Chennai Mathematical Institute

Seminars




CMI Arts Initiative Talk
Date: Wednesday, 3 April 2024
Time: 3:30 PM
Venue: Seminar Hall, CMI.
Dravidian Islamic Architecture

Kombai S Anwar
Freelance Journalist.
03-04-24


Abstract

The Tamil country has had extensive maritime contacts with West Asia and South-east Asia for more than two millennia. The ancient Tamil Sangam poems have many references to this maritime trade. With Arabia turning to Islam in the seventh century CE, the Arab traders brought Islam to Tamil country soon thereafter. Since the Muslim traders enriched the Tamil country with the wealth they brought, the Tamil rulers of yore granted them privileges to build mosques, as old inscriptions and copper plates attest. As there was no fixed architectural tradition in Islam, Muslims adopted the local architectural style wherever Islam spread, be it China or Mali in Africa. In Tamil Nadu, they adopted the locally prevalent Dravidian architectural style with Islamic sensibilities.

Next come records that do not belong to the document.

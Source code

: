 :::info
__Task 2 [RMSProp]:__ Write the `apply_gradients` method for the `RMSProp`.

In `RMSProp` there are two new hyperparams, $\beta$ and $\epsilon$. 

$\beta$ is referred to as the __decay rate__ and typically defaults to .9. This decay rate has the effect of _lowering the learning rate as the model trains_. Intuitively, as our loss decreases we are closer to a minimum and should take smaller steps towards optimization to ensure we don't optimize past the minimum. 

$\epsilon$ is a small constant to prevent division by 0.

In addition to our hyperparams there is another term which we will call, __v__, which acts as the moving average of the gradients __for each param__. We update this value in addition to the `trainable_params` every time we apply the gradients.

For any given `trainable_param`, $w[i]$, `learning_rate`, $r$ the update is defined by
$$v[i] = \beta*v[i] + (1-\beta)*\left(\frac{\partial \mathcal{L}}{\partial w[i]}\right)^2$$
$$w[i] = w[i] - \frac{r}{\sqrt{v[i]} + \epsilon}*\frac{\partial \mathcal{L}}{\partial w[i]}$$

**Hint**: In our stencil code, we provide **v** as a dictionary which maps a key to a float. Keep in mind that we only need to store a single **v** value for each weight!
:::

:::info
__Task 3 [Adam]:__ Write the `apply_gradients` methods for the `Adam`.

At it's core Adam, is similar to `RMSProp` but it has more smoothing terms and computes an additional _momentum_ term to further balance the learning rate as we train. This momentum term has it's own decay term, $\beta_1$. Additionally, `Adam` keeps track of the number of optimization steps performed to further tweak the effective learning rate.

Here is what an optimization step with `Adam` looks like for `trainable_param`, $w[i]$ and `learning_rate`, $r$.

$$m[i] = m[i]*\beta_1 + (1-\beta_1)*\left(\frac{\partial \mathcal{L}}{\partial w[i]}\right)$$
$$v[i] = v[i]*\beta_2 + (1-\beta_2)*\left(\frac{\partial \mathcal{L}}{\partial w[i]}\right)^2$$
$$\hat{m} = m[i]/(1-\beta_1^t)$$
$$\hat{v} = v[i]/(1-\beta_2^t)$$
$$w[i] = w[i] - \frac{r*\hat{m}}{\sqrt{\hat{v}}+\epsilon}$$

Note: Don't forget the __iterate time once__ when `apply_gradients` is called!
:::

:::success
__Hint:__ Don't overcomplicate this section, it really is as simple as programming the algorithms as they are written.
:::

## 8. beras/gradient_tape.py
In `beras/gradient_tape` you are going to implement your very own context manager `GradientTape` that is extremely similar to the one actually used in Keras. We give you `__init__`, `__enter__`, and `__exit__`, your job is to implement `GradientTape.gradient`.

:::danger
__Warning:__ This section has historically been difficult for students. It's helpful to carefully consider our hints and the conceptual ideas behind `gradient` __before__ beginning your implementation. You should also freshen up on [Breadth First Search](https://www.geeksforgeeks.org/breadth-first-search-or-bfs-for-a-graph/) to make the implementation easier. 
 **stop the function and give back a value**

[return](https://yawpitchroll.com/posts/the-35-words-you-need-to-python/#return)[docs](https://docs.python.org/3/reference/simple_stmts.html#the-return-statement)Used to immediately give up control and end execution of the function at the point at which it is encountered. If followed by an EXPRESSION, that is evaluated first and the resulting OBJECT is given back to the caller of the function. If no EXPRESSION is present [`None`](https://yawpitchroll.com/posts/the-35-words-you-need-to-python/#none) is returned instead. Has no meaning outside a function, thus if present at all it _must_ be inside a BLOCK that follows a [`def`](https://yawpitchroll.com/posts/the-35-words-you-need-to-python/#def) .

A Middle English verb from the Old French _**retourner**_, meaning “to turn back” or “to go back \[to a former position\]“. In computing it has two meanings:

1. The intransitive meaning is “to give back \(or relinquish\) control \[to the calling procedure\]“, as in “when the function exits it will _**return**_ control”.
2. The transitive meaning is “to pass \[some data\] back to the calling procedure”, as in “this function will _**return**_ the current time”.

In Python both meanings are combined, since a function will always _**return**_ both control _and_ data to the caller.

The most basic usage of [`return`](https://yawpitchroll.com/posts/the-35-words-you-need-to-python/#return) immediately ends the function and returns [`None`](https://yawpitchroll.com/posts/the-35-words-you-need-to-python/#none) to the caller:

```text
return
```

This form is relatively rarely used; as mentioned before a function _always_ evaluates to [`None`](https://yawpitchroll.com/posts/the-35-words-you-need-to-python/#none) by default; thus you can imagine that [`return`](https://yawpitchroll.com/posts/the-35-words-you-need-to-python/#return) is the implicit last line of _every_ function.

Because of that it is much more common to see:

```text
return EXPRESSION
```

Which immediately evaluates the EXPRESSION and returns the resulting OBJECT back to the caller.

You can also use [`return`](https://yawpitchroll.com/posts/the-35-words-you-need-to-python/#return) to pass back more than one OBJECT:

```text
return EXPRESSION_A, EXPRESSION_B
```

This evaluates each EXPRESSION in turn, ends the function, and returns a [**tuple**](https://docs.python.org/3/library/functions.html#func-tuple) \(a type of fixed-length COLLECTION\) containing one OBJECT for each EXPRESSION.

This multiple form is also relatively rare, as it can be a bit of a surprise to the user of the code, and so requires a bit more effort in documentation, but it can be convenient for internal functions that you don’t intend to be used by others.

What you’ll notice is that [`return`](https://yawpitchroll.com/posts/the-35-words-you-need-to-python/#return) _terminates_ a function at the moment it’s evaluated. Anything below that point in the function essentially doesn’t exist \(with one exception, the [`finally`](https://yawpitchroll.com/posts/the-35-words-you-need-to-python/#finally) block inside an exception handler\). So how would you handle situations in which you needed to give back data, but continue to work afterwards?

As the Tamil Muslim community came into being, over more than a millennium, hundreds of mosques and dargahs have been built across Tamil Nadu in the Dravidian Islamic architectural tradition. They were built even as late as the 1950s. The mosque architecture does not stand in isolation and has to be seen in the context of the cultural moorings of the Tamil Muslim community. This lecture also looks at a few Tamil Muslim majority or inhabited towns with mosques built in Dravidian Islamic architectural tradition at various periods and the stories behind the mosques/dargahs.